MONTREAL -- Canada's newest airplane made a five-hour test flight Friday, carrying Bombardier's hopes for recovering confidence in the company following repeated delays and mounting costs for its new line of passenger jets.
The Bombardier CS300 quietly lifted off under -21C temperatures for its first test flight from the same Montreal-area airport where the smaller CS100 had its first flight in September 2013.
By the company's count, more than 2,000 employees, suppliers and customers were on hand to witness the event.
The CSeries planes are part of a new family of narrow-body, twin-engine jet that Bombardier has been developing for several years. They are larger than Bombardier's earlier CRJ jets and Q400 turboprops and move the company's product lineup closer to a market segment that has been dominated by smaller models of Boeing and Airbus jets.
The CS300 is a 135- to 160-seat aircraft slated to enter into service in mid-2016, about six months after the smaller CS100. The CS300 has attracted 180 firm orders so far, representing more than three-quarters of the overall program's 234 firm orders to date.
Bombardier is continuing to conduct a series of required test flights. Delays in getting the CSeries ready have increased costs of the program, most recently estimated at US$5.4 billion, and contributed to a decline in Bombardier's stock price.
Test flights for the CS100, about four metres shorter in length than the CS300, were suspended for three months last year following an engine failure.
The company said test results have confirmed the promised performance of the CSeries aircraft. It said the engines are as quiet as its Q400 turboprop, a key factor in getting approvals that would allow Porter Airlines to fly the CS100 from Toronto's Billy Bishop airport.
David Tyerman of Canaccord Genuity called the CS300 first flight a "secondary event" and said the bigger concern is the CSeries order book which, he said, contains some orders that are viewed as questionable.
"This is just a stretch version of the other one, so presumably they have a fairly good idea of how things are going," Tyerman said in an interview.
Bombardier's B shares have plummeted 39 per cent since the end of 2014 and 47 per cent since the first test flight of the CS100, amid financing concerns that prompted the company to obtain $1.1 billion in equity financing, seek another US$1.5 billion in debt financing, suspend its dividend and pause development of its Learjet 85.
CEO Alain Bellemare joined the company this month when Pierre Beaudoin stepped away from the top management post to replace his father as chairman of the company's board. Bellemare said Bombardier is at an important "inflection point."

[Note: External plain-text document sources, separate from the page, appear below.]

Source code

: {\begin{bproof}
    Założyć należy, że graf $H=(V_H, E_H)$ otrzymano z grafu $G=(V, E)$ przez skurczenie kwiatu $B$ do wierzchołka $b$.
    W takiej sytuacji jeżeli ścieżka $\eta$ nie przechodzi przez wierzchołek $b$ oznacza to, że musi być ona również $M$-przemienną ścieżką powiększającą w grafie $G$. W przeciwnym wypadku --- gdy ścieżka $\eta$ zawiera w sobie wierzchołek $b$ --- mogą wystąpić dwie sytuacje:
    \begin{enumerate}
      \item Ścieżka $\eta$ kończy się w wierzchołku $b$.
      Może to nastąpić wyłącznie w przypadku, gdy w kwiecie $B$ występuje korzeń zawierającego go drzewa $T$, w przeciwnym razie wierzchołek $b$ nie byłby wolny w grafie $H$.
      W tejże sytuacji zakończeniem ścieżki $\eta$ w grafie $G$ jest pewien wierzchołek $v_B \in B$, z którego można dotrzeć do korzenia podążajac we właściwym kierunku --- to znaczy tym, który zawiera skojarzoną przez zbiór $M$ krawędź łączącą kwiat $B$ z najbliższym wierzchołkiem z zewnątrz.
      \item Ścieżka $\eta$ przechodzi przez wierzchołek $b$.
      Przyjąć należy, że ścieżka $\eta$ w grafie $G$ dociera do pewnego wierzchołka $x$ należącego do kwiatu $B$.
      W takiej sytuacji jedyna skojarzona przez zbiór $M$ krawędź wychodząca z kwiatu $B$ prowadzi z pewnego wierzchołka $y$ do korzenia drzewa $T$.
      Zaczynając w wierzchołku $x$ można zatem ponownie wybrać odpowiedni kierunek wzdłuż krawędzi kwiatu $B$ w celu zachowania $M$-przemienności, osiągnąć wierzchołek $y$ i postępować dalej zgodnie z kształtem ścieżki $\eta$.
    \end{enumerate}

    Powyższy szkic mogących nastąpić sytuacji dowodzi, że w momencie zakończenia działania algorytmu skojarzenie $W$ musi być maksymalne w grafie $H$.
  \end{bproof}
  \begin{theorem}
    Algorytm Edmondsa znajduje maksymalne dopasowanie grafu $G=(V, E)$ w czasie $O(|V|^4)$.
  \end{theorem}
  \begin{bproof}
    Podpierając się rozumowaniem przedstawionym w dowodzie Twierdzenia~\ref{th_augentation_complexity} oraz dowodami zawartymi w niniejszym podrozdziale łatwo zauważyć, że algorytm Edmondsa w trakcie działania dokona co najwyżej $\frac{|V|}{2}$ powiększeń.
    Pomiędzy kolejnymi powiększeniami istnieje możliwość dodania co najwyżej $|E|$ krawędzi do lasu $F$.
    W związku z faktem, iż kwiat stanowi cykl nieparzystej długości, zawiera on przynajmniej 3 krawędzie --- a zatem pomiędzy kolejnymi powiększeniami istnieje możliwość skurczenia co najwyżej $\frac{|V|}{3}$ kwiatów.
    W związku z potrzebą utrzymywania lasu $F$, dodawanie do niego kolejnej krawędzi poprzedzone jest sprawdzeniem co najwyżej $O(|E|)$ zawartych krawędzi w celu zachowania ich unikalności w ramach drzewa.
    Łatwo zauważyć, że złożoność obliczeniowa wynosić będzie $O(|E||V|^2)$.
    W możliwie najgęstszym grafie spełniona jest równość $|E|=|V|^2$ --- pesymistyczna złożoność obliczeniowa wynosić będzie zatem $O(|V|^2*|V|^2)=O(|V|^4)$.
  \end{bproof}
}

"We've been struggling, we have had our share of challenges because of just the pure workload of developing such a complex and high-tech aircraft...but we're getting close to the goal line so I feel good about where we are," Bellemare told reporters in the hangar that houses several CSeries test aircraft.
Mike Arcamone, president of Bombardier Commercial Aircraft, said the company will let the CSeries performance "speak for itself" instead of responding to suggestions by competitors that the company's future is uncertain.
Swiss International Air Lines has ordered 30 of the aircraft for delivery beginning in 2016. Peter Wojahn, the Swiss airline's chief technical officer, was at Friday's test flight and said Bombardier has assured him of the plane's performance and its ability to finance the program.
"The feedback I got back ..gives us quite a good impression and a good feeling that the program will be a success and that we will get what we expect," said Wojahn.
Bombardier is aiming to secure 300 firm orders -- or more than two years of peak production -- from about 20 customers by the time the CS100 is certified by year end.
The company said Friday that initial deliveries could be pushed a few weeks into 2016 if customers need more time for training.